1. SOWMYA D - Assistant Professor, Computer Science, School of Allied Health Sciences, Mahatma Gandhi Medical
College & RI, Sri Balaji Vidyapeeth, (Deemed to be University), Pondicherry, India.
2. LAVANYA BASKARAN - PG Student, Department of Community Medicine, Indira Gandhi Medical College & RI, Pondicherry
University, Pondicherry, India.
3. UMA AN - Professor, Medical Genetics, Principal, School of Allied Health Sciences, Mahatma Gandhi Medical College
& RI, Sri Balaji Vidyapeeth, (Deemed to be University), Pondicherry, India.

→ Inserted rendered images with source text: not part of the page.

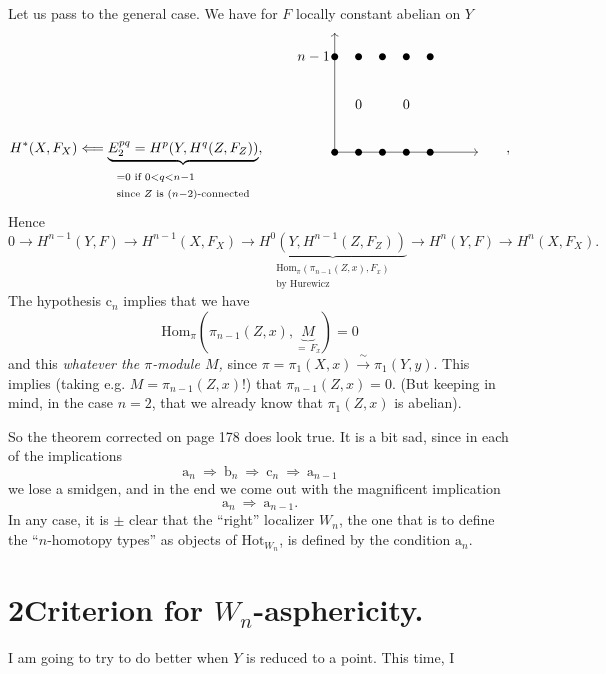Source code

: \documentclass[11pt]{article}
\newcommand{\printedpage}[1]{\marginpar{\footnotesize p.~#1}}
\newcommand{\msp}[1]{\marginpar{\footnotesize [#1]}}
\begin{document}
\printedpage{124}

Let us pass to the general case. We have for $F$ locally constant abelian on $Y$
\[
H^*(X,F_X) \Longleftarrow \underbrace{E_2^{pq} = H^p(Y,H^q(Z,F_Z))}_{\begin{array}{l}\scriptstyle = 0 \text{ if } 0<q<n-1\\ \scriptstyle \text{since } Z \text{ is } (n-2)\text{-connected}\end{array}}, \qquad
\begin{tikzpicture}[baseline=0pt, x=0.6cm, y=0.6cm]
\draw[->] (0,0) -- (0,5);
\draw[->] (0,0) -- (6,0);
\node[left] at (0,4) {$n-1$};
\foreach \i in {0,...,4} { \fill (\i,4) circle (2.5pt); \fill (\i,0) circle (2.5pt); }
\node at (1,2) {$0$};
\node at (3,2) {$0$};
\end{tikzpicture}
\qquad ,
\]
Hence
\[
0 \longrightarrow H^{n-1}(Y,F) \longrightarrow H^{n-1}(X,F_X) \longrightarrow \underbrace{H^0(Y,H^{n-1}(Z,F_Z))}_{\begin{array}{l}\scriptstyle \mathrm{Hom}_\pi(\pi_{n-1}(Z,x),F_x)\\ \scriptstyle \text{by Hurewicz}\end{array}} \longrightarrow H^n(Y,F) \longrightarrow H^n(X,F_X).
\]
The hypothesis $\mathrm{c}_n$ implies that we have
\msp{page 187}
\[
\mathrm{Hom}_\pi(\pi_{n-1}(Z,x),\underbrace{M}_{=\,F_x}) = 0
\]
and this \textit{whatever the $\pi$-module $M$,} since $\pi = \pi_1(X,x) \xrightarrow{\ \sim\ } \pi_1(Y,y)$. This implies (taking e.g. $M = \pi_{n-1}(Z,x)$!) that $\pi_{n-1}(Z,x)=0$. (But keeping in mind, in the case $n=2$, that we already know that $\pi_1(Z,x)$ is abelian).

So the theorem corrected on page 178 does look true. It is a bit sad, since in each of the implications %
\[
\mathrm{a}_n \ \Longrightarrow\ \mathrm{b}_n \ \Longrightarrow\ \mathrm{c}_n \ \Longrightarrow\ \mathrm{a}_{n-1}
\]
we lose a smidgen, and in the end we come out with the magnificent implication
\[
\mathrm{a}_n \ \Longrightarrow\ \mathrm{a}_{n-1}.
\]
In any case, it is $\pm$ clear that the ``right'' localizer $W_n$, the one that is to define the ``$n$-homotopy types'' as objects of $\mathrm{Hot}_{W_n}$, is defined by the condition $\mathrm{a}_n$.

\section*{2\quad Criterion for $W_n$-asphericity.}

I am going to try to do better when $Y$ is reduced to a point. This time, I
\end{document}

Now-a-days, people in general choose to purchase an online item depending on the reviews and feedback given in social media. The probability of leaving a scrutiny gives a glorious chance for person who writing a spam reviews regarding the product for individual reasons. Categorizing these kinds of spammers and the spam content create an interesting issue of analysis. Though a generous range of studies are done recently towards this, till date the methodologies used still hardly find the spam reviews. Here, we propose an exclusive framework called Net-Spam that exploit spam options for creating review datasets as heterogeneous data networks to map spam detection procedure into further classifications. Maltreatment of spam options helps us to get the best output pertaining to various metrics experimented on real-time review datasets from Amazon and Yelp websites. The results show that Net-Spam outperforms the current ways from among the three classes of features namely detection of review, detection of user and detection of Spam Groupers.
Social Media, Spammers, Review, Framework, Net-Spam, Heterogeneous data Networks.